» **SUPPLIED ENTRIES**
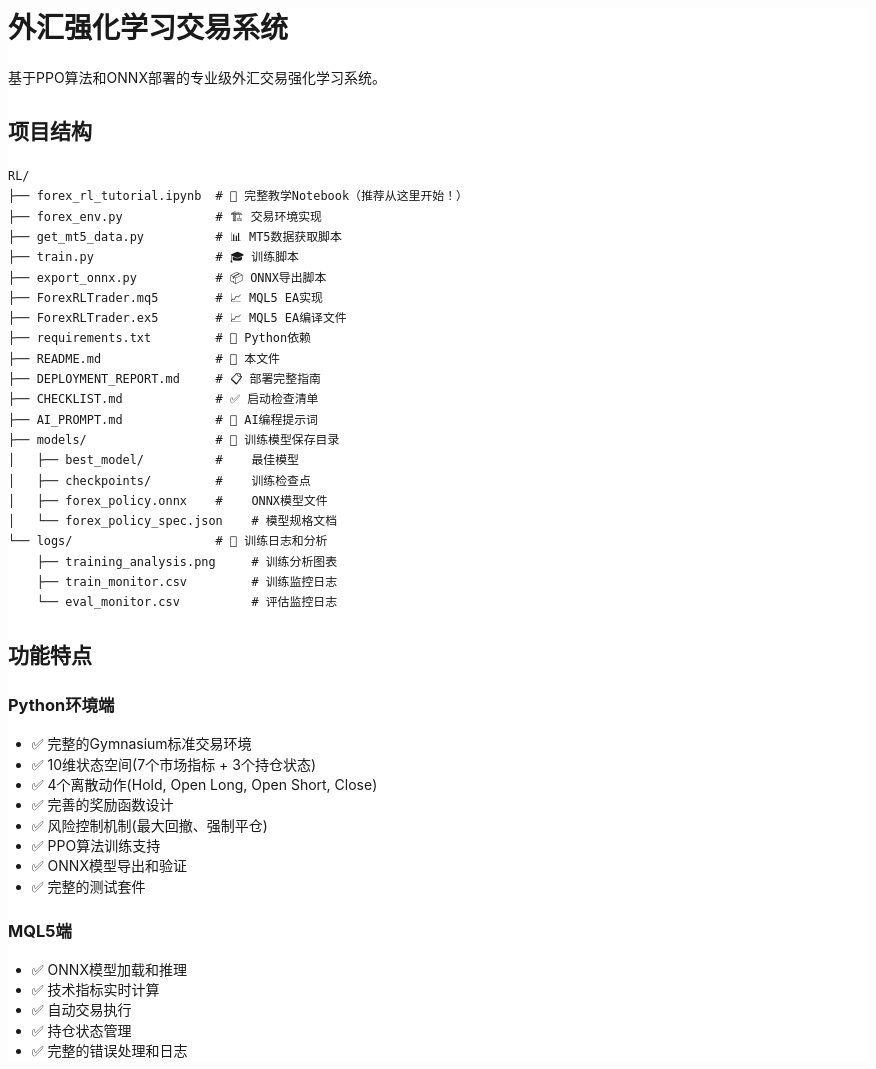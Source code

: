 # 外汇强化学习交易系统

基于PPO算法和ONNX部署的专业级外汇交易强化学习系统。

## 项目结构

```
RL/
├── forex_rl_tutorial.ipynb  # 📓 完整教学Notebook（推荐从这里开始！）
├── forex_env.py             # 🏗️ 交易环境实现
├── get_mt5_data.py          # 📊 MT5数据获取脚本
├── train.py                 # 🎓 训练脚本
├── export_onnx.py           # 📦 ONNX导出脚本
├── ForexRLTrader.mq5        # 📈 MQL5 EA实现
├── ForexRLTrader.ex5        # 📈 MQL5 EA编译文件
├── requirements.txt         # 📄 Python依赖
├── README.md                # 📝 本文件
├── DEPLOYMENT_REPORT.md     # 📋 部署完整指南
├── CHECKLIST.md             # ✅ 启动检查清单
├── AI_PROMPT.md             # 🤖 AI编程提示词
├── models/                  # 📁 训练模型保存目录
│   ├── best_model/          #    最佳模型
│   ├── checkpoints/         #    训练检查点
│   ├── forex_policy.onnx    #    ONNX模型文件
│   └── forex_policy_spec.json    # 模型规格文档
└── logs/                    # 📁 训练日志和分析
    ├── training_analysis.png     # 训练分析图表
    ├── train_monitor.csv         # 训练监控日志
    └── eval_monitor.csv          # 评估监控日志
```

## 功能特点

### Python环境端

- ✅ 完整的Gymnasium标准交易环境
- ✅ 10维状态空间(7个市场指标 + 3个持仓状态)
- ✅ 4个离散动作(Hold, Open Long, Open Short, Close)
- ✅ 完善的奖励函数设计
- ✅ 风险控制机制(最大回撤、强制平仓)
- ✅ PPO算法训练支持
- ✅ ONNX模型导出和验证
- ✅ 完整的测试套件

### MQL5端

- ✅ ONNX模型加载和推理
- ✅ 技术指标实时计算
- ✅ 自动交易执行
- ✅ 持仓状态管理
- ✅ 完整的错误处理和日志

» **TASK REQUIREMENTS**
Scan the material above. Copy each line where "ForexRLTrader" occurs.

» **EXERCISE SOLUTION**
├── ForexRLTrader.mq5        # 📈 MQL5 EA实现
├── ForexRLTrader.ex5        # 📈 MQL5 EA编译文件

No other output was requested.